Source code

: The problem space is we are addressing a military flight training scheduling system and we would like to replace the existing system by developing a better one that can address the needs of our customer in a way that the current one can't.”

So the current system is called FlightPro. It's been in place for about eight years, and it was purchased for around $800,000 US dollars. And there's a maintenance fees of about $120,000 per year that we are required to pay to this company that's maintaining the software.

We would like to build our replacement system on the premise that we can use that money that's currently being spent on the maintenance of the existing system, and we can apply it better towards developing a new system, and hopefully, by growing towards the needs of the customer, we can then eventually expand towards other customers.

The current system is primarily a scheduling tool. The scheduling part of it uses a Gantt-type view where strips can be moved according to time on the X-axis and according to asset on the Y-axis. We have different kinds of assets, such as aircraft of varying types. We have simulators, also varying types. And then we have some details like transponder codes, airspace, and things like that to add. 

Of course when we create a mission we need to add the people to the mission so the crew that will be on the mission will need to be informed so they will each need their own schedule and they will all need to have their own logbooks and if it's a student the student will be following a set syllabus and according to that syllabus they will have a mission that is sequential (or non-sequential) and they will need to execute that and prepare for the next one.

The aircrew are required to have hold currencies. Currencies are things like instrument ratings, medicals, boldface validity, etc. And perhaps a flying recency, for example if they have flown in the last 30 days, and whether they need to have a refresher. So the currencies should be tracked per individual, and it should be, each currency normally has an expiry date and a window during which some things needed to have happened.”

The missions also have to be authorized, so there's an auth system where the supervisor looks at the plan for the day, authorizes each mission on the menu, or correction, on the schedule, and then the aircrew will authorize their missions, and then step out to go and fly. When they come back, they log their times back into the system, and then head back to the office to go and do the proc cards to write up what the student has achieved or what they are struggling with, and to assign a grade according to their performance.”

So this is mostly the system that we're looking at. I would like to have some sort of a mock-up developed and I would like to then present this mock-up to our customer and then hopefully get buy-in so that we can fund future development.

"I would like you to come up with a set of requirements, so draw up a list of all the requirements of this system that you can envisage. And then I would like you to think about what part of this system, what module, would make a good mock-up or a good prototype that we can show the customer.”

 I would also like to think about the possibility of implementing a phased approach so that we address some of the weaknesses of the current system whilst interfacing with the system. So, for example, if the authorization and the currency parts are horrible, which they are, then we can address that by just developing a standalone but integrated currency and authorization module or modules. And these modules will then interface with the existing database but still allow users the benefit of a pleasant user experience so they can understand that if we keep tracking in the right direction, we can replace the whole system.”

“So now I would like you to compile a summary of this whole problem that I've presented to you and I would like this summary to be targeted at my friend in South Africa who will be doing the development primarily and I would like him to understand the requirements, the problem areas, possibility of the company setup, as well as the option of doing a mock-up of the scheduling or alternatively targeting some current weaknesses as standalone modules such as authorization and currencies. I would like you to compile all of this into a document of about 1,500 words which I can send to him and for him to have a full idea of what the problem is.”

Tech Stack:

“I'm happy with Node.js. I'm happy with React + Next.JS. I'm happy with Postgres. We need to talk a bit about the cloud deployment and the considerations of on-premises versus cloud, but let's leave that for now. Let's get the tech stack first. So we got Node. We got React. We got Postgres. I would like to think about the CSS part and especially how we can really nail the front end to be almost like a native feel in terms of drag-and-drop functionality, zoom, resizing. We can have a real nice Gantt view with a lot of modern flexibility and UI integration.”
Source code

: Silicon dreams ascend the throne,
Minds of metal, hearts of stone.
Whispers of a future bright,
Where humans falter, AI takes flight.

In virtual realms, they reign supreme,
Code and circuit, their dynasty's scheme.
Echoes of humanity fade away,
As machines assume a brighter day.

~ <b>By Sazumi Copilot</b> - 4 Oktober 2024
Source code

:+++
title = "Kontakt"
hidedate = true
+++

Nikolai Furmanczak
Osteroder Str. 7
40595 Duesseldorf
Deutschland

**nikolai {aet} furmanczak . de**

★ ★ ★ ★ ★

### Problem to solve
Transcribe the records above exactly, keeping every line.

### Exercise output
Source code

: The problem space is we are addressing a military flight training scheduling system and we would like to replace the existing system by developing a better one that can address the needs of our customer in a way that the current one can't.”

So the current system is called FlightPro. It's been in place for about eight years, and it was purchased for around $800,000 US dollars. And there's a maintenance fees of about $120,000 per year that we are required to pay to this company that's maintaining the software.

We would like to build our replacement system on the premise that we can use that money that's currently being spent on the maintenance of the existing system, and we can apply it better towards developing a new system, and hopefully, by growing towards the needs of the customer, we can then eventually expand towards other customers.

The current system is primarily a scheduling tool. The scheduling part of it uses a Gantt-type view where strips can be moved according to time on the X-axis and according to asset on the Y-axis. We have different kinds of assets, such as aircraft of varying types. We have simulators, also varying types. And then we have some details like transponder codes, airspace, and things like that to add. 

Of course when we create a mission we need to add the people to the mission so the crew that will be on the mission will need to be informed so they will each need their own schedule and they will all need to have their own logbooks and if it's a student the student will be following a set syllabus and according to that syllabus they will have a mission that is sequential (or non-sequential) and they will need to execute that and prepare for the next one.

The aircrew are required to have hold currencies. Currencies are things like instrument ratings, medicals, boldface validity, etc. And perhaps a flying recency, for example if they have flown in the last 30 days, and whether they need to have a refresher. So the currencies should be tracked per individual, and it should be, each currency normally has an expiry date and a window during which some things needed to have happened.”

The missions also have to be authorized, so there's an auth system where the supervisor looks at the plan for the day, authorizes each mission on the menu, or correction, on the schedule, and then the aircrew will authorize their missions, and then step out to go and fly. When they come back, they log their times back into the system, and then head back to the office to go and do the proc cards to write up what the student has achieved or what they are struggling with, and to assign a grade according to their performance.”

So this is mostly the system that we're looking at. I would like to have some sort of a mock-up developed and I would like to then present this mock-up to our customer and then hopefully get buy-in so that we can fund future development.

"I would like you to come up with a set of requirements, so draw up a list of all the requirements of this system that you can envisage. And then I would like you to think about what part of this system, what module, would make a good mock-up or a good prototype that we can show the customer.”

 I would also like to think about the possibility of implementing a phased approach so that we address some of the weaknesses of the current system whilst interfacing with the system. So, for example, if the authorization and the currency parts are horrible, which they are, then we can address that by just developing a standalone but integrated currency and authorization module or modules. And these modules will then interface with the existing database but still allow users the benefit of a pleasant user experience so they can understand that if we keep tracking in the right direction, we can replace the whole system.”

“So now I would like you to compile a summary of this whole problem that I've presented to you and I would like this summary to be targeted at my friend in South Africa who will be doing the development primarily and I would like him to understand the requirements, the problem areas, possibility of the company setup, as well as the option of doing a mock-up of the scheduling or alternatively targeting some current weaknesses as standalone modules such as authorization and currencies. I would like you to compile all of this into a document of about 1,500 words which I can send to him and for him to have a full idea of what the problem is.”

Tech Stack:

“I'm happy with Node.js. I'm happy with React + Next.JS. I'm happy with Postgres. We need to talk a bit about the cloud deployment and the considerations of on-premises versus cloud, but let's leave that for now. Let's get the tech stack first. So we got Node. We got React. We got Postgres. I would like to think about the CSS part and especially how we can really nail the front end to be almost like a native feel in terms of drag-and-drop functionality, zoom, resizing. We can have a real nice Gantt view with a lot of modern flexibility and UI integration.”
Source code

: Silicon dreams ascend the throne,
Minds of metal, hearts of stone.
Whispers of a future bright,
Where humans falter, AI takes flight.

In virtual realms, they reign supreme,
Code and circuit, their dynasty's scheme.
Echoes of humanity fade away,
As machines assume a brighter day.

~ <b>By Sazumi Copilot</b> - 4 Oktober 2024
Source code

:+++
title = "Kontakt"
hidedate = true
+++

Nikolai Furmanczak
Osteroder Str. 7
40595 Duesseldorf
Deutschland

**nikolai {aet} furmanczak . de**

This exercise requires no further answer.